━━ Records for the exercise

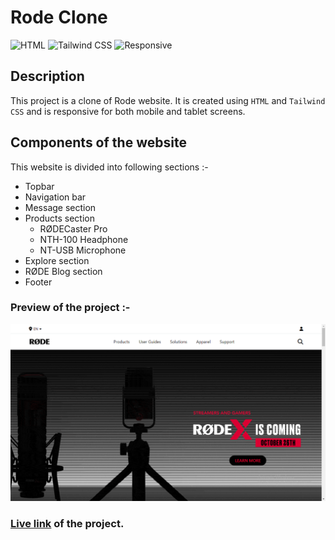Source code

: # Rode Clone

![HTML](https://img.shields.io/badge/-HTML-red)
![Tailwind CSS](https://img.shields.io/badge/-Tailwind%20CSS-blueviolet)
![Responsive](https://img.shields.io/badge/-Responsive-brightgreen)

## Description

This project is a clone of Rode website. It is created using `HTML` and `Tailwind CSS` and is responsive for both mobile and tablet screens.

## Components of the website

This website is divided into following sections :-

- Topbar
- Navigation bar
- Message section
- Products section
  - RØDECaster Pro
  - NTH-100 Headphone
  - NT-USB Microphone
- Explore section
- RØDE Blog section
- Footer

### Preview of the project :-

![Preview](<./previews/Screenshot%20(90).png>)

### [Live link](https://rode-clone-steel.vercel.app/) of the project.
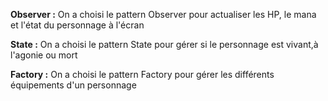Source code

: **Observer :** On a choisi le pattern Observer pour actualiser les HP, le mana et l'état du personnage à l'écran

**State :** On a choisi le pattern State pour gérer si le personnage est vivant,à l'agonie ou mort

**Factory :** On a choisi le pattern Factory pour gérer les différents équipements d'un personnage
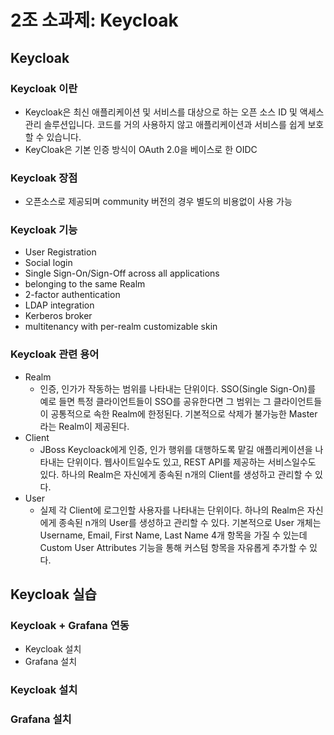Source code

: # 2조 소과제: Keycloak

## Keycloak
### Keycloak 이란
* Keycloak은 최신 애플리케이션 및 서비스를 대상으로 하는 오픈 소스 ID 및 액세스 관리 솔루션입니다. 코드를 거의 사용하지 않고 애플리케이션과 서비스를 쉽게 보호할 수 있습니다.
* KeyCloak은 기본 인증 방식이 OAuth 2.0을 베이스로 한 OIDC

### Keycloak 장점
* 오픈소스로 제공되며 community 버전의 경우 별도의 비용없이 사용 가능

### Keycloak 기능
* User Registration
* Social login
* Single Sign-On/Sign-Off across all applications
* belonging to the same Realm
* 2-factor authentication
* LDAP integration
* Kerberos broker
* multitenancy with per-realm customizable skin

### Keycloak 관련 용어
* Realm
    * 인증, 인가가 작동하는 범위를 나타내는 단위이다. SSO(Single Sign-On)를 예로 들면 특정 클라이언트들이 SSO를 공유한다면 그 범위는 그 클라이언트들이 공통적으로 속한 Realm에 한정된다. 기본적으로 삭제가 불가능한 Master라는 Realm이 제공된다.
* Client
    * JBoss Keycloack에게 인증, 인가 행위를 대행하도록 맡길 애플리케이션을 나타내는 단위이다. 웹사이트일수도 있고, REST API를 제공하는 서비스일수도 있다. 하나의 Realm은 자신에게 종속된 n개의 Client를 생성하고 관리할 수 있다.
* User
    * 실제 각 Client에 로그인할 사용자를 나타내는 단위이다. 하나의 Realm은 자신에게 종속된 n개의 User를 생성하고 관리할 수 있다. 기본적으로 User 개체는 Username, Email, First Name, Last Name 4개 항목을 가질 수 있는데 Custom User Attributes 기능을 통해 커스텀 항목을 자유롭게 추가할 수 있다.

## Keycloak 실습
### Keycloak + Grafana 연동
* Keycloak 설치
* Grafana 설치
### Keycloak 설치
### Grafana 설치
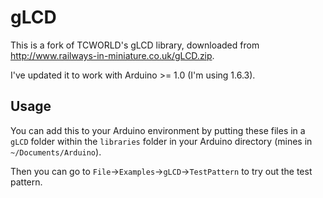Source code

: # gLCD

This is a fork of TCWORLD's gLCD library, downloaded from http://www.railways-in-miniature.co.uk/gLCD.zip.

I've updated it to work with Arduino >= 1.0 (I'm using 1.6.3).

## Usage

You can add this to your Arduino environment by putting these files in a `gLCD` folder within the `libraries` folder in your Arduino directory (mines in `~/Documents/Arduino`).

Then you can go to `File`->`Examples`->`gLCD`->`TestPattern` to try out the test pattern.

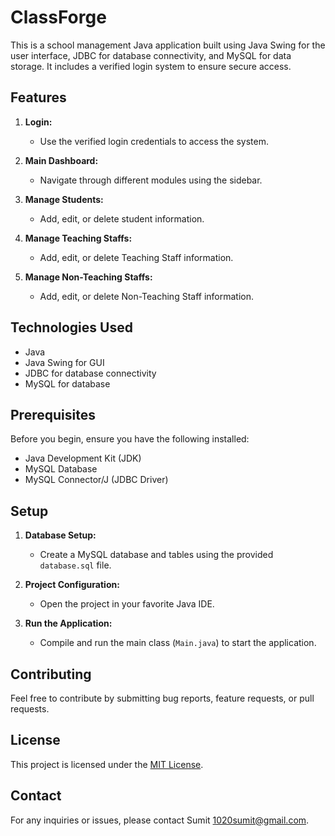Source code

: # ClassForge

This is a school management Java application built using Java Swing for the user interface, JDBC for database connectivity, and MySQL for data storage. It includes a verified login system to ensure secure access.

## Features

1. **Login:**
   - Use the verified login credentials to access the system.

2. **Main Dashboard:**
   - Navigate through different modules using the sidebar.

3. **Manage Students:**
   - Add, edit, or delete student information.

3. **Manage Teaching Staffs:**
   - Add, edit, or delete Teaching Staff information.

3. **Manage Non-Teaching Staffs:**
   - Add, edit, or delete Non-Teaching Staff information.
  
   
## Technologies Used

- Java
- Java Swing for GUI
- JDBC for database connectivity
- MySQL for database

## Prerequisites

Before you begin, ensure you have the following installed:

- Java Development Kit (JDK)
- MySQL Database
- MySQL Connector/J (JDBC Driver)

## Setup

1. **Database Setup:**
   - Create a MySQL database and tables using the provided `database.sql` file.

2. **Project Configuration:**
   - Open the project in your favorite Java IDE.

3. **Run the Application:**
   - Compile and run the main class (`Main.java`) to start the application.

## Contributing

Feel free to contribute by submitting bug reports, feature requests, or pull requests.

## License

This project is licensed under the [MIT License](LICENSE).

## Contact

For any inquiries or issues, please contact Sumit 1020sumit@gmail.com.

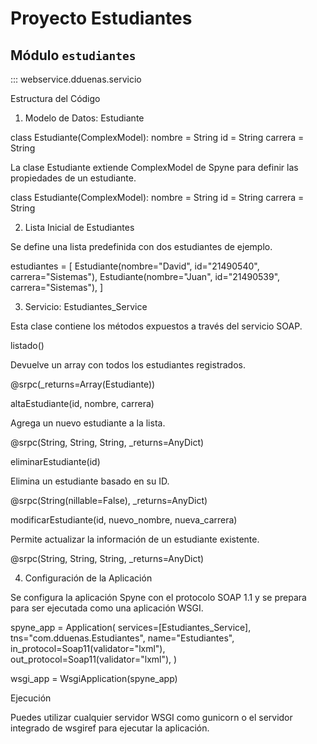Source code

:# Proyecto Estudiantes

## Módulo `estudiantes`

::: webservice.dduenas.servicio

Estructura del Código

1. Modelo de Datos: Estudiante

class Estudiante(ComplexModel):
    nombre = String
    id = String
    carrera = String

La clase Estudiante extiende ComplexModel de Spyne para definir las propiedades de un estudiante.

class Estudiante(ComplexModel):
    nombre = String
    id = String
    carrera = String

2. Lista Inicial de Estudiantes

Se define una lista predefinida con dos estudiantes de ejemplo.

estudiantes = [
    Estudiante(nombre="David", id="21490540", carrera="Sistemas"),
    Estudiante(nombre="Juan", id="21490539", carrera="Sistemas"),
]

3. Servicio: Estudiantes_Service

Esta clase contiene los métodos expuestos a través del servicio SOAP.

listado()

Devuelve un array con todos los estudiantes registrados.

@srpc(_returns=Array(Estudiante))

altaEstudiante(id, nombre, carrera)

Agrega un nuevo estudiante a la lista.

@srpc(String, String, String, _returns=AnyDict)

eliminarEstudiante(id)

Elimina un estudiante basado en su ID.

@srpc(String(nillable=False), _returns=AnyDict)

modificarEstudiante(id, nuevo_nombre, nueva_carrera)

Permite actualizar la información de un estudiante existente.

@srpc(String, String, String, _returns=AnyDict)

4. Configuración de la Aplicación

Se configura la aplicación Spyne con el protocolo SOAP 1.1 y se prepara para ser ejecutada como una aplicación WSGI.

spyne_app = Application(
    services=[Estudiantes_Service],
    tns="com.dduenas.Estudiantes",
    name="Estudiantes",
    in_protocol=Soap11(validator="lxml"),
    out_protocol=Soap11(validator="lxml"),
)

wsgi_app = WsgiApplication(spyne_app)

Ejecución

Puedes utilizar cualquier servidor WSGI como gunicorn o el servidor integrado de wsgiref para ejecutar la aplicación.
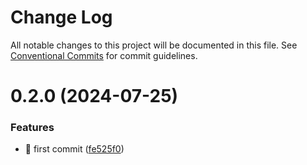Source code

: # Change Log

All notable changes to this project will be documented in this file.
See [Conventional Commits](https://conventionalcommits.org) for commit guidelines.

# 0.2.0 (2024-07-25)


### Features

* 🎸 first commit ([fe525f0](https://github.com/intks/nerium-ui/commit/fe525f0c4d5f4bc6ae05fa37a4832a533929dfa5))

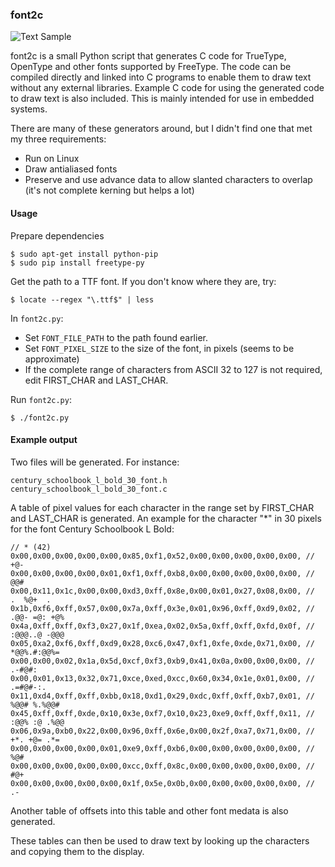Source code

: ### font2c

![Text Sample](https://github.com/rogerdahl/font-to-c/blob/master/draw_text_sample.png)

font2c is a small Python script that generates C code for TrueType, OpenType and other fonts supported by FreeType. The code can be compiled directly and linked into C programs to enable them to draw text without any external libraries. Example C code for using the generated code to draw text is also included. This is mainly intended for use in embedded systems.

There are many of these generators around, but I didn't find one that met my three requirements:

- Run on Linux
- Draw antialiased fonts
- Preserve and use advance data to allow slanted characters to overlap (it's not complete kerning but helps a lot)

#### Usage

Prepare dependencies

    $ sudo apt-get install python-pip
    $ sudo pip install freetype-py
    
Get the path to a TTF font. If you don't know where they are, try:

    $ locate --regex "\.ttf$" | less

In `font2c.py`:

- Set `FONT_FILE_PATH` to the path found earlier.
- Set `FONT_PIXEL_SIZE` to the size of the font, in pixels (seems to be approximate)
- If the complete range of characters from ASCII 32 to 127 is not required, edit FIRST_CHAR and LAST_CHAR.

Run `font2c.py`:

    $ ./font2c.py
    
#### Example output

Two files will be generated. For instance:

    century_schoolbook_l_bold_30_font.h
    century_schoolbook_l_bold_30_font.c

A table of pixel values for each character in the range set by FIRST_CHAR and LAST_CHAR is generated. An
example for the character "*" in 30 pixels for the font Century Schoolbook L Bold:

    // * (42)
    0x00,0x00,0x00,0x00,0x00,0x85,0xf1,0x52,0x00,0x00,0x00,0x00,0x00, //      +@-     
    0x00,0x00,0x00,0x00,0x01,0xf1,0xff,0xb8,0x00,0x00,0x00,0x00,0x00, //      @@#     
    0x00,0x11,0x1c,0x00,0x00,0xd3,0xff,0x8e,0x00,0x01,0x27,0x08,0x00, //   .  %@+  .  
    0x1b,0xf6,0xff,0x57,0x00,0x7a,0xff,0x3e,0x01,0x96,0xff,0xd9,0x02, // .@@- =@: +@% 
    0x4a,0xff,0xff,0xf3,0x27,0x1f,0xea,0x02,0x5a,0xff,0xff,0xfd,0x0f, // :@@@..@ -@@@ 
    0x05,0xa2,0xf6,0xff,0xd9,0x28,0xc6,0x47,0xf1,0xfe,0xde,0x71,0x00, //  *@@%.#:@@%= 
    0x00,0x00,0x02,0x1a,0x5d,0xcf,0xf3,0xb9,0x41,0x0a,0x00,0x00,0x00, //    .-#@#:    
    0x00,0x01,0x13,0x32,0x71,0xce,0xed,0xcc,0x60,0x34,0x1e,0x01,0x00, //    .=#@#-:.  
    0x11,0xd4,0xff,0xff,0xbb,0x18,0xd1,0x29,0xdc,0xff,0xff,0xb7,0x01, //  %@@# %.%@@# 
    0x45,0xff,0xff,0xde,0x10,0x3e,0xf7,0x10,0x23,0xe9,0xff,0xff,0x11, // :@@% :@ .%@@ 
    0x06,0x9a,0xb0,0x22,0x00,0x96,0xff,0x6e,0x00,0x2f,0xa7,0x71,0x00, //  +*. +@= .*= 
    0x00,0x00,0x00,0x00,0x01,0xe9,0xff,0xb6,0x00,0x00,0x00,0x00,0x00, //      %@#     
    0x00,0x00,0x00,0x00,0x00,0xcc,0xff,0x8c,0x00,0x00,0x00,0x00,0x00, //      #@+     
    0x00,0x00,0x00,0x00,0x00,0x1f,0x5e,0x0b,0x00,0x00,0x00,0x00,0x00, //      .-      

Another table of offsets into this table and other font medata is also generated.

These tables can then be used to draw text by looking up the characters and copying them to the display.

━━━━

Exercise description: Above are entries with pictures among them. Write out exactly the lines from the one containing "# Change Log" through the one containing "- Draw antialiased fonts", ends included, and leave those pictures out.

Written answer:
: # Change Log

All notable changes to this project will be documented in this file.
See [Conventional Commits](https://conventionalcommits.org) for commit guidelines.

# 0.2.0 (2024-07-25)


### Features

* 🎸 first commit ([fe525f0](https://github.com/intks/nerium-ui/commit/fe525f0c4d5f4bc6ae05fa37a4832a533929dfa5))

Source code

: ### font2c

![Text Sample](https://github.com/rogerdahl/font-to-c/blob/master/draw_text_sample.png)

font2c is a small Python script that generates C code for TrueType, OpenType and other fonts supported by FreeType. The code can be compiled directly and linked into C programs to enable them to draw text without any external libraries. Example C code for using the generated code to draw text is also included. This is mainly intended for use in embedded systems.

There are many of these generators around, but I didn't find one that met my three requirements:

- Run on Linux
- Draw antialiased fonts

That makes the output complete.